Digital Solutions of Welding Problems

Resistance welding is widely applied in manufacturing industry for assemblies of metal parts. In the fast-moving world of manufacturing, welding is a critical step that holds all parts together. Yet for engineers and production teams, welding could also mean challenges where production slows, costs rise, and quality slips. The traditional methods for solving welding problems rely on reactive approaches with extensive trial-and-error tests, operator expertise, and reactive troubleshooting. These methods are time-consuming, costly, and often inefficient.

From Reactive troubleshooting to Proactive prevention by Digital Solutions

SORPAS® is built on three digital technologies:

  • Simulation
  • Digital Optimization
  • Digital Twins

With SORPAS® digital technologies, manufacturers can move from firefighting to foresight. Instead of waiting for defects to happen, the welding problems can be predicted, prevented and minimized across the entire welding production lifecycle:

  • Pre-production: Design and plan welding right the first weld.
  • Welding production: Keep process stable and quality consistent.
  • Post-production: Prove weld quality and performance.
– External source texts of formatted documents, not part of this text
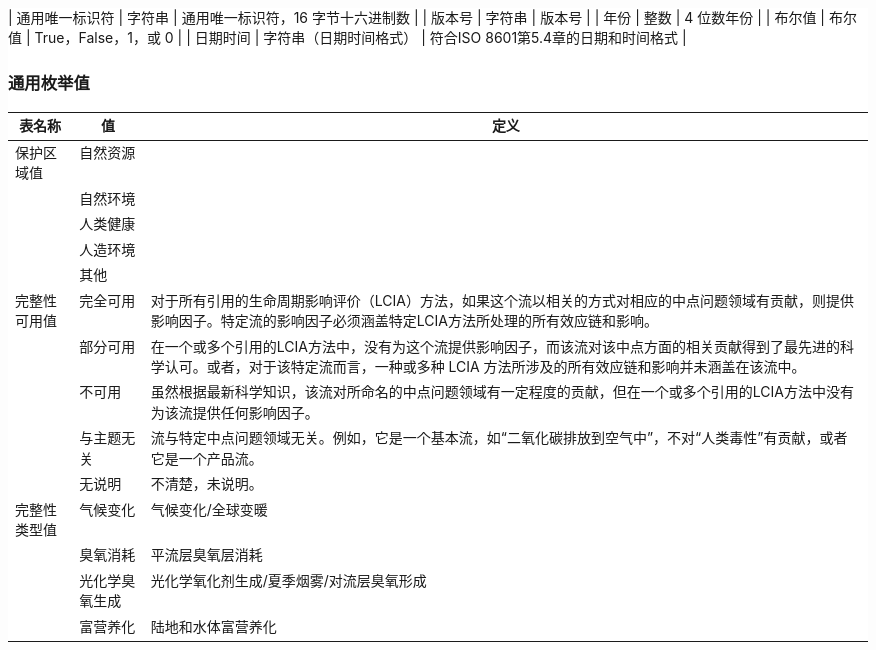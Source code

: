 | 通用唯一标识符        | 字符串                 | 通用唯一标识符，16 字节十六进制数                                                        |
| 版本号                | 字符串                 | 版本号                                                                                   |
| 年份                  | 整数                   | 4 位数年份                                                                               |
| 布尔值                | 布尔值                 | True，False，1，或 0                                                                     |
| 日期时间              | 字符串（日期时间格式）               | 符合ISO 8601第5.4章的日期和时间格式                                                  |

### 通用枚举值

| 表名称           | 值                       | 定义                                                                                                                                                                                                                                                                                            |
|---------------|-------------------------|-----------------------------------------------------------------------------------------------------------------------------------------------------------------------------------------------------------------------------------------------------------------------------------------------|
| 保护区域值         | 自然资源                    |                                                                                                                                                                                                                                                                                               |
|               | 自然环境                    |                                                                                                                                                                                                                                                                                               |
|               | 人类健康                    |                                                                                                                                                                                                                                                                                               |
|               | 人造环境                    |                                                                                                                                                                                                                                                                                               |
|               | 其他                      |                                                                                                                                                                                                                                                                                               |
| 完整性可用值        | 完全可用                    | 对于所有引用的生命周期影响评价（LCIA）方法，如果这个流以相关的方式对相应的中点问题领域有贡献，则提供影响因子。特定流的影响因子必须涵盖特定LCIA方法所处理的所有效应链和影响。                                                                                                                                                                                                    |
|               | 部分可用                    | 在一个或多个引用的LCIA方法中，没有为这个流提供影响因子，而该流对该中点方面的相关贡献得到了最先进的科学认可。或者，对于该特定流而言，一种或多种 LCIA 方法所涉及的所有效应链和影响并未涵盖在该流中。                                                                                                                                                                                        |
|               | 不可用                     | 虽然根据最新科学知识，该流对所命名的中点问题领域有一定程度的贡献，但在一个或多个引用的LCIA方法中没有为该流提供任何影响因子。                                                                                                                                                                                                                              |
|               | 与主题无关                   | 流与特定中点问题领域无关。例如，它是一个基本流，如“二氧化碳排放到空气中”，不对“人类毒性”有贡献，或者它是一个产品流。                                                                                                                                                                                                                                  |
|               | 无说明                     | 不清楚，未说明。                                                                                                                                                                                                                                                                                      |
| 完整性类型值        | 气候变化                    | 气候变化/全球变暖                                                                                                                                                                                                                                                                                     |
|               | 臭氧消耗                    | 平流层臭氧层消耗                                                                                                                                                                                                                                                                                      |
|               | 光化学臭氧生成                 | 光化学氧化剂生成/夏季烟雾/对流层臭氧形成                                                                                                                                                                                                                                                                         |
|               | 富营养化                    | 陆地和水体富营养化                                                                                                                                                                                                                                                                                     |
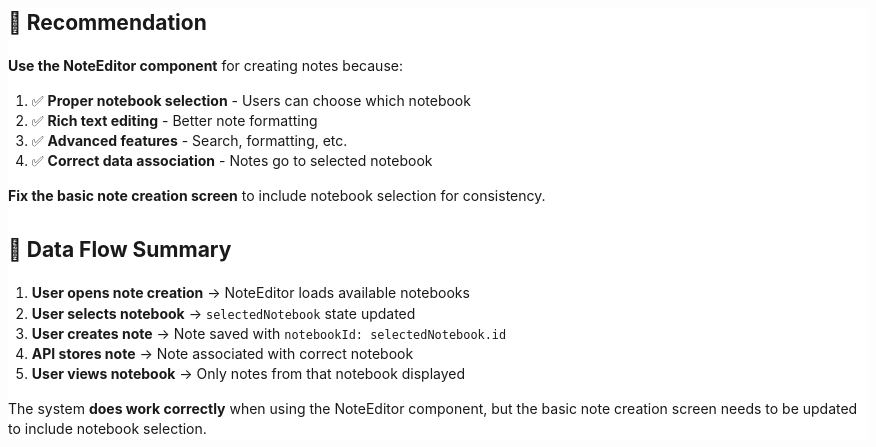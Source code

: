 ## 🎯 **Recommendation**

**Use the NoteEditor component** for creating notes because:

1. ✅ **Proper notebook selection** - Users can choose which notebook
2. ✅ **Rich text editing** - Better note formatting
3. ✅ **Advanced features** - Search, formatting, etc.
4. ✅ **Correct data association** - Notes go to selected notebook

**Fix the basic note creation screen** to include notebook selection for consistency.

## 🔄 **Data Flow Summary**

1. **User opens note creation** → NoteEditor loads available notebooks
2. **User selects notebook** → `selectedNotebook` state updated
3. **User creates note** → Note saved with `notebookId: selectedNotebook.id`
4. **API stores note** → Note associated with correct notebook
5. **User views notebook** → Only notes from that notebook displayed

The system **does work correctly** when using the NoteEditor component, but the basic note creation screen needs to be updated to include notebook selection.
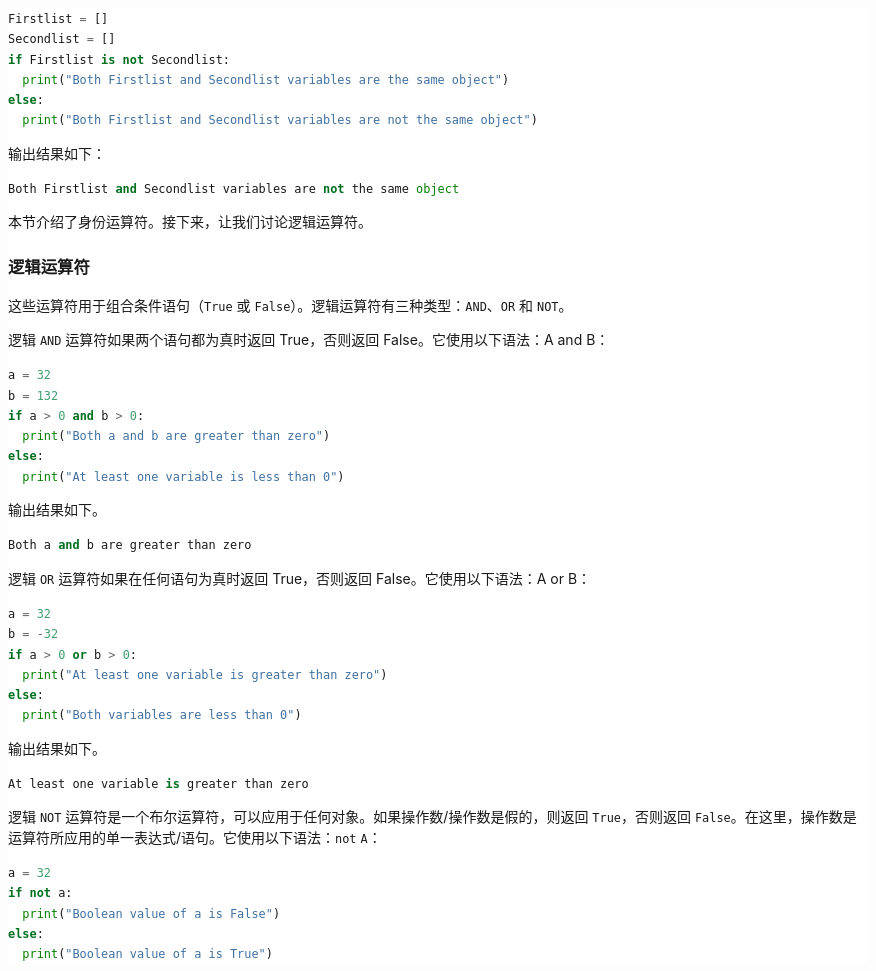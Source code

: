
 ```py
Firstlist = []
Secondlist = []
if Firstlist is not Secondlist: 
  print("Both Firstlist and Secondlist variables are the same object")
else:
  print("Both Firstlist and Secondlist variables are not the same object") 
```

输出结果如下：

```py
Both Firstlist and Secondlist variables are not the same object 
```

本节介绍了身份运算符。接下来，让我们讨论逻辑运算符。

### 逻辑运算符

这些运算符用于组合条件语句（`True` 或 `False`）。逻辑运算符有三种类型：`AND`、`OR` 和 `NOT`。

逻辑 `AND` 运算符如果两个语句都为真时返回 True，否则返回 False。它使用以下语法：A and B：

```py
a = 32
b = 132
if a > 0 and b > 0:
  print("Both a and b are greater than zero") 
else:
  print("At least one variable is less than 0") 
```

输出结果如下。

```py
Both a and b are greater than zero 
```

逻辑 `OR` 运算符如果在任何语句为真时返回 True，否则返回 False。它使用以下语法：A or B：

```py
a = 32
b = -32
if a > 0 or b > 0:
  print("At least one variable is greater than zero")
else:
  print("Both variables are less than 0") 
```

输出结果如下。

```py
At least one variable is greater than zero 
```

逻辑 `NOT` 运算符是一个布尔运算符，可以应用于任何对象。如果操作数/操作数是假的，则返回 `True`，否则返回 `False`。在这里，操作数是运算符所应用的单一表达式/语句。它使用以下语法：`not` `A`：

```py
a = 32
if not a:
  print("Boolean value of a is False")
else:
  print("Boolean value of a is True") 
```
Digital Optimizations play an essential role in this transformation for reducing the risk of many welding problems before they occur, enhancing production stability, and improving weld quality consistency across shifts, batches, and material variations.

digital solutions of welding problems with simulation, optimization, digital twins, powered by SORPAS

Pre-Production – Designing and Planning to Get It Right the First Weld

Before making the first weld, many questions need to be answered. Could the selected materials be welded together? Would the joint design be strong enough to bear the real loads? Traditionally, these questions are answered through trial-and-error tests by building prototypes, testing, adjusting, and repeating. With SORPAS® simulations, the questions can be answered before any metal is cut. The software simulates heat flow, nugget formation, and weld strengths for different designs and materials quickly within hours, not weeks.

After the weld design with selected materials proved to work, the next question to ask is how easy or difficult these materials can be welded? What are the best welding parameters to have a stable production? These would need a lot more weld tests to find out. With the digital optimizations, welding parameter combinations can be virtually simulated and optimized to find the ideal settings for quality, stability, and electrode life. Thereby the production-ready weld schedules can be obtained virtually before the production. This will eliminate trials, save time, and give the production team confidence from the very first weld.

Welding Production – Keeping Production Stable, Quality Consistent

Once production begins, maintaining stability becomes the real challenge. Even with a perfect setup, factors like electrode wear, material variability, or environmental changes can cause quality to drift, and defects like expulsions and false welds etc. SORPAS® digital optimizations can improve the welding parameters by applying more realistic materials data, welding equipment and process related data. This will elevate the stability and robustness of the welding process thereby reducing the problems occurring during the welding production.

When the digital twin technology becomes available in the near future, it will be possible to connect directly to the welding line. By comparing live process data to a validated simulation model data, it can spot subtle deviations early – long before defects appear in the finished product. If parameters start to drift, the digital twin can recommend corrections or feed them directly into adaptive control systems for automatic adjustments. This keeps weld quality consistent across shifts, batches, and production cycles.

Post-Production – Proving Weld Quality and Performance

When welding is complete, quality and performance still need to be proven. Traditional destructive testing can be slow, costly, and wasteful to check every weld.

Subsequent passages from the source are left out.